*** Opening of Records for the task ***
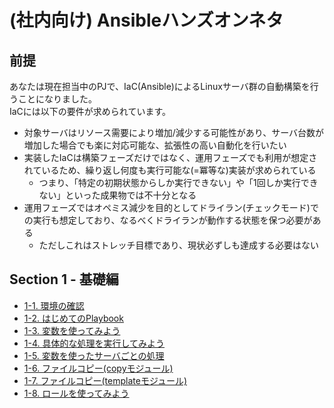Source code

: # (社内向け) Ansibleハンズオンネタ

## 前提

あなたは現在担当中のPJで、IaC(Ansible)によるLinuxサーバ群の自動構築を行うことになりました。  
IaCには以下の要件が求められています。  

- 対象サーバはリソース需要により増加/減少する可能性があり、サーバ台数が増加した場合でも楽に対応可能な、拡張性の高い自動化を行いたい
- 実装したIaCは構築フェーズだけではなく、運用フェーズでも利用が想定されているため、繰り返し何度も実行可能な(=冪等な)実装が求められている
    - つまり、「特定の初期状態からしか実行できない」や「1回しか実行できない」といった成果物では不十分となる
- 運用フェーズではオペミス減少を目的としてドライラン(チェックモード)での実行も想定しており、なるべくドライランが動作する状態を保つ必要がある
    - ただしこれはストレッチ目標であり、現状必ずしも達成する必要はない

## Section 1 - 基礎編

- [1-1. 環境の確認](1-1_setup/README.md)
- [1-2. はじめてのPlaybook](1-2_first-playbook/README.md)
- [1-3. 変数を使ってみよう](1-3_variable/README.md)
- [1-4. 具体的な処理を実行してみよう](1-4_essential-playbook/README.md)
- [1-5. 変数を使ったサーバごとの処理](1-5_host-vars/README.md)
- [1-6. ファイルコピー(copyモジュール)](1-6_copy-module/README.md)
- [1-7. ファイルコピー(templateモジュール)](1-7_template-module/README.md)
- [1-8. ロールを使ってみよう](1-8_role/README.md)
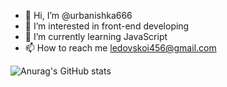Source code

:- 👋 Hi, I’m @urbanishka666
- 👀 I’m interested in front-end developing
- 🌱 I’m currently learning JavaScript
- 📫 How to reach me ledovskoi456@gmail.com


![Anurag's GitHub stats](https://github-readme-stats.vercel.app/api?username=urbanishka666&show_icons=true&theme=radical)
*** Close of Records for the task ***
*** Opening of Records for the task ***
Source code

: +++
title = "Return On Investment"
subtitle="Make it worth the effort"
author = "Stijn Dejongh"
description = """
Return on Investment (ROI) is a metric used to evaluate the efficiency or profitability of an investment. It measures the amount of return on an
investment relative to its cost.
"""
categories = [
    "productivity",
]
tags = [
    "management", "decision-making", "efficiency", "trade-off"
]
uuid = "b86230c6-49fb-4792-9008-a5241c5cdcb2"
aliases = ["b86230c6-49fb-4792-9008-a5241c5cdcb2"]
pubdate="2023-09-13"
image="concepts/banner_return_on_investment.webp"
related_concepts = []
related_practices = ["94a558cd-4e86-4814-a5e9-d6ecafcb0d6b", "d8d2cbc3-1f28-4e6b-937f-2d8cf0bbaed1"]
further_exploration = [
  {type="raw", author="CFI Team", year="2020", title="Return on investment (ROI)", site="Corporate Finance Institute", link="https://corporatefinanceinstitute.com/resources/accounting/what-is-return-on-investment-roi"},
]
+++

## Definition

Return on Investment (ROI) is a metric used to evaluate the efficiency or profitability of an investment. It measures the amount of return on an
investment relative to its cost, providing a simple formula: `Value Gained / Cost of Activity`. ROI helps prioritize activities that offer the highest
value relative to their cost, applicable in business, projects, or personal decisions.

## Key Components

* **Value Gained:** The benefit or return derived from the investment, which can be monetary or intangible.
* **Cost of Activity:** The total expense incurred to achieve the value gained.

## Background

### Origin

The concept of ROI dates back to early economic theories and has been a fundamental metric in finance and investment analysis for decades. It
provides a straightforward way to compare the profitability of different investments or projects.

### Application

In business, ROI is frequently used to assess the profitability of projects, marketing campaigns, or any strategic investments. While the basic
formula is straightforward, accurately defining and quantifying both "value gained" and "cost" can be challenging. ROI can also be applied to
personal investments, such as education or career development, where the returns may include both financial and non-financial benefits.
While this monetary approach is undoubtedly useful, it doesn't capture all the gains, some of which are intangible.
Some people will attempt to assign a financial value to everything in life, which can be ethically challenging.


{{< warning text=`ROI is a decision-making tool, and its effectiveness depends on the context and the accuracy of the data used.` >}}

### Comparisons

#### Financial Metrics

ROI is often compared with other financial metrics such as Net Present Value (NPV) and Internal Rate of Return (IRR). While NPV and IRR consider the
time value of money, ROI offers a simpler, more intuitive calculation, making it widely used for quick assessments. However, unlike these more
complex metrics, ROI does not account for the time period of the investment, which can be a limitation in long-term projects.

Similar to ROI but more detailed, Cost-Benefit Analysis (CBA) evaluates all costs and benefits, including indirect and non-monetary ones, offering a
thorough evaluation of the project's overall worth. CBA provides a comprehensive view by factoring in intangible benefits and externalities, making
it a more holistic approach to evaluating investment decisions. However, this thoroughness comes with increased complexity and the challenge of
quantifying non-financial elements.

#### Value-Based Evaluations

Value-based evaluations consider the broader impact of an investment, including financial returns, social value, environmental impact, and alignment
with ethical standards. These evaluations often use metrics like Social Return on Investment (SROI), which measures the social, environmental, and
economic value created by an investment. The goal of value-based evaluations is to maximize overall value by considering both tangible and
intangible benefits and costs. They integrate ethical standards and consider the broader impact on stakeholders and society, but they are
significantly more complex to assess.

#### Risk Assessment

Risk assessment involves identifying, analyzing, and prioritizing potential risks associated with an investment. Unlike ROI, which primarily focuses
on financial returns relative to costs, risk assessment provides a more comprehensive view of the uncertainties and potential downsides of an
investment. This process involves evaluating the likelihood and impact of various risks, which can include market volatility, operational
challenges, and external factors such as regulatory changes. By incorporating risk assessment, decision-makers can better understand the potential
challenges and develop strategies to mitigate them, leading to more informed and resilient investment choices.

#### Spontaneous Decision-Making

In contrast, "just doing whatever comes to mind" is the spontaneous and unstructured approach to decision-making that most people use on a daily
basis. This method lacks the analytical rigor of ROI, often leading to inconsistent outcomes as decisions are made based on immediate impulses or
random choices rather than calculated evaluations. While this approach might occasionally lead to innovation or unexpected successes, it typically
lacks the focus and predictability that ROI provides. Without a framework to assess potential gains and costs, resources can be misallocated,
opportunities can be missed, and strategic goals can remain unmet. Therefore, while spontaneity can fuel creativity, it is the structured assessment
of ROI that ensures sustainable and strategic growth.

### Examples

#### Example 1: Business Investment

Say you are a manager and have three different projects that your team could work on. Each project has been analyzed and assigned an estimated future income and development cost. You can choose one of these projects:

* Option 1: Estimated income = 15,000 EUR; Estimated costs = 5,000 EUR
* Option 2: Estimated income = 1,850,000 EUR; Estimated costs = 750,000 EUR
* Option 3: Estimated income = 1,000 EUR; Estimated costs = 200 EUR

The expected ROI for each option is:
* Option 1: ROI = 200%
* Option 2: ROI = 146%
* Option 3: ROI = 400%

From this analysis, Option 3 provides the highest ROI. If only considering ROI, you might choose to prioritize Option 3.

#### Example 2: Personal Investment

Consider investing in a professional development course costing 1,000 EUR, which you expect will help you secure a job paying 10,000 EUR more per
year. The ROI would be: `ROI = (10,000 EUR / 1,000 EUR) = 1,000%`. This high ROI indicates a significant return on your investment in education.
*** Close of Records for the task ***
** Problem to work on **
Where does the word "choices" appear in the records? Copy every line that holds it.

** Your solution **
challenges and develop strategies to mitigate them, leading to more informed and resilient investment choices.
random choices rather than calculated evaluations. While this approach might occasionally lead to innovation or unexpected successes, it typically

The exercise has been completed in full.